Seria 3R ma swój niemały udział w utrzymaniu w perfekcyjnym stanie trawy na polu golfowym Karolinka Golf Park w woj. opolskim. Na polu golfowym istotne znaczenie ma to, że opony serii 3R nie niszczą powierzchni wrażliwych sektorów pola, m.in. greenów, gdzie wysokość trawy mierzy się w milimetrach! Trawa nie może mieć żadnych nierówności, aby piłka zawsze mogła osiągnąć optymalną prędkość i tor toczenia. Dlatego opony ciągnika są odpowiednio szerokie, a bieżnik nie ingeruje za bardzo w strukturę podłoża, bo jednostkowy nacisk na teren jest zminimalizowany. Liczy się też precyzja wszelkich zabiegów, niemal co do milimetra. Wówczas nieocenione są profesjonalne maszyny przystosowane do tak dokładnych zabiegów.
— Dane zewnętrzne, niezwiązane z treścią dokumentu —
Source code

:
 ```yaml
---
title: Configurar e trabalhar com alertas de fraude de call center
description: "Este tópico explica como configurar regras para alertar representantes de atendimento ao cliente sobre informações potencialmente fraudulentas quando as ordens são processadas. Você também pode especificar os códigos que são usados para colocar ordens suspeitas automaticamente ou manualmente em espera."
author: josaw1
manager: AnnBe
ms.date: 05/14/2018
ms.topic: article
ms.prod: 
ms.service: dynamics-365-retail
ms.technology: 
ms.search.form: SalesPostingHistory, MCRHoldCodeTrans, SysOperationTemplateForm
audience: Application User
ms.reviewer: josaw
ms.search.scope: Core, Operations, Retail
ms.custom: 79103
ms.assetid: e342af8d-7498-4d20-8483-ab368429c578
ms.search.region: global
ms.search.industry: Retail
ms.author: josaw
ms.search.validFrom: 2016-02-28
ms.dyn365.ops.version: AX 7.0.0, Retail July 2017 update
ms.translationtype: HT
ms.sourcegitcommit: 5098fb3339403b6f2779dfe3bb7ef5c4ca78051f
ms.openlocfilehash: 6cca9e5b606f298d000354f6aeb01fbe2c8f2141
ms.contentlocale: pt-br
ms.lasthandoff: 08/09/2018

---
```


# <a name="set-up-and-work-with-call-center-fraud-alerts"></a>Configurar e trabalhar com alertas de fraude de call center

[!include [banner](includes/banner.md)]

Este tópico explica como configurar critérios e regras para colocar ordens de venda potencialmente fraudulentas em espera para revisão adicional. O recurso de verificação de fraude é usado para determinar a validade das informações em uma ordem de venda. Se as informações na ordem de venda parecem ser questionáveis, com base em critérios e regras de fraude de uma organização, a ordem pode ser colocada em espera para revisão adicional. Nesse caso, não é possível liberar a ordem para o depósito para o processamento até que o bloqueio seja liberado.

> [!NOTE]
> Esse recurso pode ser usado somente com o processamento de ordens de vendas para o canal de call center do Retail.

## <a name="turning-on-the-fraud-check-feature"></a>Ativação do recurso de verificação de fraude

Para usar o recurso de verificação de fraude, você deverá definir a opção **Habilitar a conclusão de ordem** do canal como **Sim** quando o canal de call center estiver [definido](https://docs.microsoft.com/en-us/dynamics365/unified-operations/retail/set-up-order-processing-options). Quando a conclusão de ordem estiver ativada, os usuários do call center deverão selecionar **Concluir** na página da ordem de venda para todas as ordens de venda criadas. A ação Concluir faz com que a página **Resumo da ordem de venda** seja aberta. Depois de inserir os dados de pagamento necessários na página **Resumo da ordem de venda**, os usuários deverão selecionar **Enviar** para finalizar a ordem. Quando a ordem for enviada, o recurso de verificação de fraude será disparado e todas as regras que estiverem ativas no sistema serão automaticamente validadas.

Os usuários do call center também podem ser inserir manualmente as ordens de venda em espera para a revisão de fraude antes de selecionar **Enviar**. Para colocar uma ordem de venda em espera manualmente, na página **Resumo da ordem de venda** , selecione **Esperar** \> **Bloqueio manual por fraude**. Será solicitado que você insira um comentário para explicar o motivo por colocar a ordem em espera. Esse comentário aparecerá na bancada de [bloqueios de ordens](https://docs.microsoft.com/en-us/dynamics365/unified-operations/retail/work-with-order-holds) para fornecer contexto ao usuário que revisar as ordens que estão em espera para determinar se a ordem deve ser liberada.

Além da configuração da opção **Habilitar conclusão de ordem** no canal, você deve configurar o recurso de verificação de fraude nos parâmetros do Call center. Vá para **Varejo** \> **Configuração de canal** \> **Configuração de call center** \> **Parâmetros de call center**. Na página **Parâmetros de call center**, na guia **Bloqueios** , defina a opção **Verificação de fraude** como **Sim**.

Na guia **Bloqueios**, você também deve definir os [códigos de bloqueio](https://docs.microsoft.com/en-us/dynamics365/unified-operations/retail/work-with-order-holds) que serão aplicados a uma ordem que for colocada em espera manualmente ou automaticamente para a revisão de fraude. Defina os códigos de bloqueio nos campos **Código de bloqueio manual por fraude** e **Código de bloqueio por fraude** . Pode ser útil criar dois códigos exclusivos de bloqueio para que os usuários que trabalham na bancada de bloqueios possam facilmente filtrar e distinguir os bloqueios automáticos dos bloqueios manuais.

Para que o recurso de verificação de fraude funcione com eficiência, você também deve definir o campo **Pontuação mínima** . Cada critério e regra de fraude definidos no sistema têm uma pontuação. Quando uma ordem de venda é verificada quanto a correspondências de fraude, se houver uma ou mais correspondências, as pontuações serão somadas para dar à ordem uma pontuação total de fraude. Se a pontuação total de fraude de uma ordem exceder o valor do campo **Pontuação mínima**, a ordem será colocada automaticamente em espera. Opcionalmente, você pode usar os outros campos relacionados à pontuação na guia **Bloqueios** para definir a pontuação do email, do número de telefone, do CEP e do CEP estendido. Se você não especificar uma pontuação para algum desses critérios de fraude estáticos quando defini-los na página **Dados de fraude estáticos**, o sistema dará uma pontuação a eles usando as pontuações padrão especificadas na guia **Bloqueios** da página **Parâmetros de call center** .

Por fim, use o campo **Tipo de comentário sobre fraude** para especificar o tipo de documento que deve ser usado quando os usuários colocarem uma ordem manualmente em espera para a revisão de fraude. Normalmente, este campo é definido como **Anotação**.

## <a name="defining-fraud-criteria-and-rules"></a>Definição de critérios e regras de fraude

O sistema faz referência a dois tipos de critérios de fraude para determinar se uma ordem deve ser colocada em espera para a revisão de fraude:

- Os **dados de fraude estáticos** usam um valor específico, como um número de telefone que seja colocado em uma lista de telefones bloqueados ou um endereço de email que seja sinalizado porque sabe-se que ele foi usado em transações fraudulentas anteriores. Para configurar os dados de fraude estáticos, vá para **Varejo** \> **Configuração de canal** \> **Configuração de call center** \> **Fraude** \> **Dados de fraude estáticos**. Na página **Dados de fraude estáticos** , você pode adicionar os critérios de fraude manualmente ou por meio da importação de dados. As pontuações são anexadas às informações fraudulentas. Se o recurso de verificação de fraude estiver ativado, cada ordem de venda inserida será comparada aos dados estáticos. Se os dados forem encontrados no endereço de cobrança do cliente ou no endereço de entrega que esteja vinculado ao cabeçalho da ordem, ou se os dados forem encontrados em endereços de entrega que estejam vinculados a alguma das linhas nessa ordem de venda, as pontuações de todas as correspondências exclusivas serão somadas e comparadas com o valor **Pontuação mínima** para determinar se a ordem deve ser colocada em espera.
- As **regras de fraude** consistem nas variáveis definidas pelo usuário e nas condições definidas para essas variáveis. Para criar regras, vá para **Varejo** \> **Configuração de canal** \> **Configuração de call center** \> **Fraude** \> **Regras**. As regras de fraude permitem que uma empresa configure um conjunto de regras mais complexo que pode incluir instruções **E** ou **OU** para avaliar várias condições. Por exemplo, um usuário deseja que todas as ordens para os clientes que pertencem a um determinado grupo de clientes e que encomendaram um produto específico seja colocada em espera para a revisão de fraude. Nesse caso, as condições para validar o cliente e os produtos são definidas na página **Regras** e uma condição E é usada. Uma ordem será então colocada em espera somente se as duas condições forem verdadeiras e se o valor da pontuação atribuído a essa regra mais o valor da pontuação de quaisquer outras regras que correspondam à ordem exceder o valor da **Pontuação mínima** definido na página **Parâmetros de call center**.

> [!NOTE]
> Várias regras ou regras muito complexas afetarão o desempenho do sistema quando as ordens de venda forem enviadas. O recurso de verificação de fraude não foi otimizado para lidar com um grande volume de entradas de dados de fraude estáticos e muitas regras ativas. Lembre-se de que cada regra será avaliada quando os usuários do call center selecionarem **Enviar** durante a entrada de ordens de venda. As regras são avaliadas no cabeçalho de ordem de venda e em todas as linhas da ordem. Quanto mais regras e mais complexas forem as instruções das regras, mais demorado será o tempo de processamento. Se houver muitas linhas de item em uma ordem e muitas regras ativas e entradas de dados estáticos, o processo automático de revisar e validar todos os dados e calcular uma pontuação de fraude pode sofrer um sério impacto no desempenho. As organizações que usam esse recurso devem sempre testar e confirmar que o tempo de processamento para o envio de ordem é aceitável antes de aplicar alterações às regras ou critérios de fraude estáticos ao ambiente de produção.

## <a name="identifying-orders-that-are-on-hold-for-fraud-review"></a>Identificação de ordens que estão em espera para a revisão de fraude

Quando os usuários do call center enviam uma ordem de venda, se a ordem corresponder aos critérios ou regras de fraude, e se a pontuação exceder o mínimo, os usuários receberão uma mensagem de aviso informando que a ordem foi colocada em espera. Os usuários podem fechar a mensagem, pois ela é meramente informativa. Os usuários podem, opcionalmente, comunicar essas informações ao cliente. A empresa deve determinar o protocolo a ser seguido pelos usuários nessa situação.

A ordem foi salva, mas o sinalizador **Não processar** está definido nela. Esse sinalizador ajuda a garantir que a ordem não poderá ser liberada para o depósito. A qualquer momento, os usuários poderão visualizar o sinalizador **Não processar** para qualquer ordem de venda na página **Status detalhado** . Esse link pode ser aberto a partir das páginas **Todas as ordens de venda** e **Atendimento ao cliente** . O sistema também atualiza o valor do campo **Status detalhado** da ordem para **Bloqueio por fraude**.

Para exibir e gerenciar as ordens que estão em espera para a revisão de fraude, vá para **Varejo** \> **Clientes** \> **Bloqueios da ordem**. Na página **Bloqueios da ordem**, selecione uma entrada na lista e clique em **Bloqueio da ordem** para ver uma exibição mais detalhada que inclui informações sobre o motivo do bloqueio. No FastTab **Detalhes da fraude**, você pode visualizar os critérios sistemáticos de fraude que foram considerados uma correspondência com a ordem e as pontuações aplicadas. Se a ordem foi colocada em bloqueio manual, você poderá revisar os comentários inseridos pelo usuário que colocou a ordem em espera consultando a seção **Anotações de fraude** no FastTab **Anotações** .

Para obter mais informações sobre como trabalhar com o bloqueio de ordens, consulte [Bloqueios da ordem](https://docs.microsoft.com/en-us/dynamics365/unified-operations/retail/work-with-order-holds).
Dużym udogodnieniem jest elektroniczny tempomat, który pozwala płynnie regulować prędkość jazdy w trakcie pracy, co 0,1 km/h. Jest to szczególnie ważne podczas prac precyzyjnych, np. aeracji czy oprysku. Precyzyjne manewry są możliwe dzięki kompaktowej budowie. Nawet z ładowaczem i widłami czy łyżką maszyna bez trudu wjedzie do niestandardowych obiektów z niską i wąską bramą.

Wygoda ma znaczenie

– Komfortowa, klimatyzowana kabina z ergonomicznym, pneumatycznym fotelem to nie wszystko. Operatorzy mają w trakcie pracy poczucie pełnej kontroli nad maszyną, dużą swobodę i spokój w trakcie wykonywania manewrów. Są dwa pedały jazdy (TwinTouch), umożliwiające szybką zmianę kierunku jazdy, zwiększenie lub zmniejszenie prędkości jazdy i obrotów silnika. Dzięki temu kierowca może skupić się na pracy, np. ładowacza nie przejmując się zmianą biegów. Dodatkowo LoadMatch dostosuje prędkość jazdy do obciążenia silnika, aby uzyskać maksymalną wydajność bez ryzyka zgaśnięcia silnika. Wsiadanie i wysiadanie jest łatwe i bezpieczne dzięki zastosowaniu stopnia z lewej strony i prostego, niczym nie przesłoniętego podestu o powierzchni antypoślizgowej. Nie wspominając juz o dużych, przeszkolonych drzwiach – wylicza Michał Kufel.